● Task
Copy, from the data below, every line that has "False" in it.

● Data extract
----------------------------------------
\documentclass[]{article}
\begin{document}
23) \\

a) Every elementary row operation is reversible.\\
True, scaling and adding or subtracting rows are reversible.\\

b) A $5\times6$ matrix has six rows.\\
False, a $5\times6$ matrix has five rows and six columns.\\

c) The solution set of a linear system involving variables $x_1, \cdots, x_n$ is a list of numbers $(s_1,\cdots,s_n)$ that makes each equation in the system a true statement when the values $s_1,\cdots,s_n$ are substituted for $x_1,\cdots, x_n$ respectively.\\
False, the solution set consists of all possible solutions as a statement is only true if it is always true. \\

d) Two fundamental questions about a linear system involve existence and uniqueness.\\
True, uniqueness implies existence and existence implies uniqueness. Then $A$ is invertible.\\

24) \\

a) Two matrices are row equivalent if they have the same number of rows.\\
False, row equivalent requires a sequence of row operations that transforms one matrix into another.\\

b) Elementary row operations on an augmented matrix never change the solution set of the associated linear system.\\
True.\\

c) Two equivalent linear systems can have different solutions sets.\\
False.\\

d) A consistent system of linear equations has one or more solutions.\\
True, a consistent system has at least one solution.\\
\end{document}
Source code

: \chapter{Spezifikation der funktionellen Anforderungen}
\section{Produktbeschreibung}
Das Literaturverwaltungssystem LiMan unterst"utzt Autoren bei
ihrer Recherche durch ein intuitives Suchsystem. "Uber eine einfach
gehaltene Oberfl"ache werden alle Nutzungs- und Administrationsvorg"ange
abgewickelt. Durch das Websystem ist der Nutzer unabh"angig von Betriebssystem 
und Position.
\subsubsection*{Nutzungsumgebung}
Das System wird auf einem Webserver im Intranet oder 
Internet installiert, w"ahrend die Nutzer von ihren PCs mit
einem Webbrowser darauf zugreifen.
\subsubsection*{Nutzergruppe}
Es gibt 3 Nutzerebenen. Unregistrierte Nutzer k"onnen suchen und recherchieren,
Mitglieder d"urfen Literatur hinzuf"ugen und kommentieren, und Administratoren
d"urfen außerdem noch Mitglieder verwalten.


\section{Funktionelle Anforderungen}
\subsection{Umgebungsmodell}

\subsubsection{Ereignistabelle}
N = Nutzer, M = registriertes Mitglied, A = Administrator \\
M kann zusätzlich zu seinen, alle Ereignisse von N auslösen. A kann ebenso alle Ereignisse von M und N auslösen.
----------------------------------------
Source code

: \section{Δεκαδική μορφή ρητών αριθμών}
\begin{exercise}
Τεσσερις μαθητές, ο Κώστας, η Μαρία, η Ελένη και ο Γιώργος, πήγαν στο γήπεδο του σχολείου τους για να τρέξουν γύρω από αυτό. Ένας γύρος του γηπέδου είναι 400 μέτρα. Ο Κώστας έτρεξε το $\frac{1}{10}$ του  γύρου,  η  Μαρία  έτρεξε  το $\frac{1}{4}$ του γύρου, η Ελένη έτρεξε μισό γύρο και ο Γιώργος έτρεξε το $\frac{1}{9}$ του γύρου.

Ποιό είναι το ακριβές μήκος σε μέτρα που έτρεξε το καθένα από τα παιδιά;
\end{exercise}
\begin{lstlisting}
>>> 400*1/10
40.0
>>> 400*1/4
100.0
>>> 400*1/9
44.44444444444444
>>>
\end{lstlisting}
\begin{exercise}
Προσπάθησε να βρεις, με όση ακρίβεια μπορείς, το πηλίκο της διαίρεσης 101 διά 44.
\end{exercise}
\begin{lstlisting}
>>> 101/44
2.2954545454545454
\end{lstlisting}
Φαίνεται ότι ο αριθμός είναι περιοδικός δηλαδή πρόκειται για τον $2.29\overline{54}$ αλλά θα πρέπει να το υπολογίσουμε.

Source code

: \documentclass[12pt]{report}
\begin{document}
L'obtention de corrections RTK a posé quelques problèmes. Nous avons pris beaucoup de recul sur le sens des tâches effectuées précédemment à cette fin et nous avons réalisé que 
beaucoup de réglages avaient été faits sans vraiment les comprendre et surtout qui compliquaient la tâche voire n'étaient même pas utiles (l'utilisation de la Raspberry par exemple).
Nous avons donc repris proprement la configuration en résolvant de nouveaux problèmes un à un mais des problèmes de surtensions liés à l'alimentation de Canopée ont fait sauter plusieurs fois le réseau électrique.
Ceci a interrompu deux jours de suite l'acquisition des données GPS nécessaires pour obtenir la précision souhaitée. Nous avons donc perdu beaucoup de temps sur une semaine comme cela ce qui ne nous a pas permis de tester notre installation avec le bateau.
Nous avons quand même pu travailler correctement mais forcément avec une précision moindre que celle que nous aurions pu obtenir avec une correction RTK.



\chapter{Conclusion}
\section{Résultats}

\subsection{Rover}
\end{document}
----------------------------------------
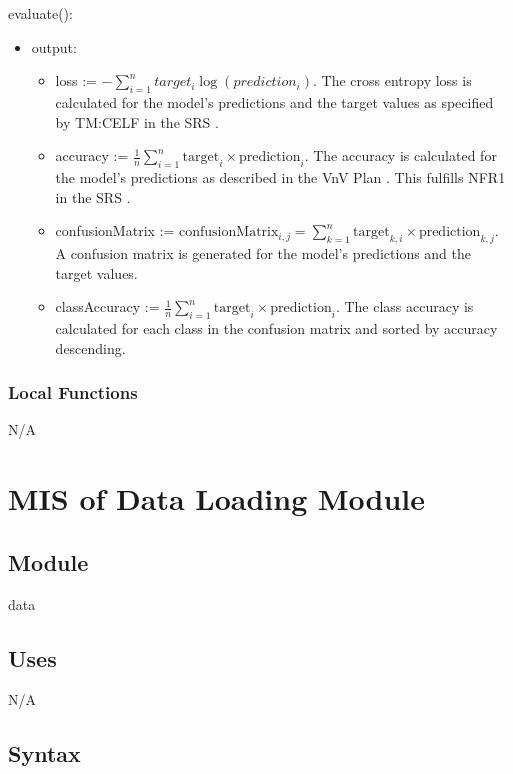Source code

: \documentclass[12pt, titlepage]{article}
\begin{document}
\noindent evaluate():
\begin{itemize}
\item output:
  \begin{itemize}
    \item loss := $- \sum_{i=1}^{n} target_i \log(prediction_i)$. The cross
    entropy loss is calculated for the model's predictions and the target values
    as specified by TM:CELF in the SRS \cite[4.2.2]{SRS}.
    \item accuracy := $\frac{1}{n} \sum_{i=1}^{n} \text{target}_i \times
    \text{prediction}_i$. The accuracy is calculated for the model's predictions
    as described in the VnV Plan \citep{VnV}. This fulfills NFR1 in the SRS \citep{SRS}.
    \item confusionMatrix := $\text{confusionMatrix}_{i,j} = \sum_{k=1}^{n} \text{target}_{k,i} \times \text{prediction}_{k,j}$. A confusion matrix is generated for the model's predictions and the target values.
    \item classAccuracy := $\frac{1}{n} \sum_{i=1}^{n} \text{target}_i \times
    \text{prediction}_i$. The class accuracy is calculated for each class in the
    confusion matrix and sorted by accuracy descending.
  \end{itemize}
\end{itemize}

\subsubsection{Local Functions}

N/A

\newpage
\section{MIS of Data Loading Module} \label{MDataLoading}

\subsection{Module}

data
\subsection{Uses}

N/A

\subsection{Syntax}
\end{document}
----------------------------------------
● Reply to the exercise
False, a $5\times6$ matrix has five rows and six columns.\\
False, the solution set consists of all possible solutions as a statement is only true if it is always true. \\
False, row equivalent requires a sequence of row operations that transforms one matrix into another.\\
False.\\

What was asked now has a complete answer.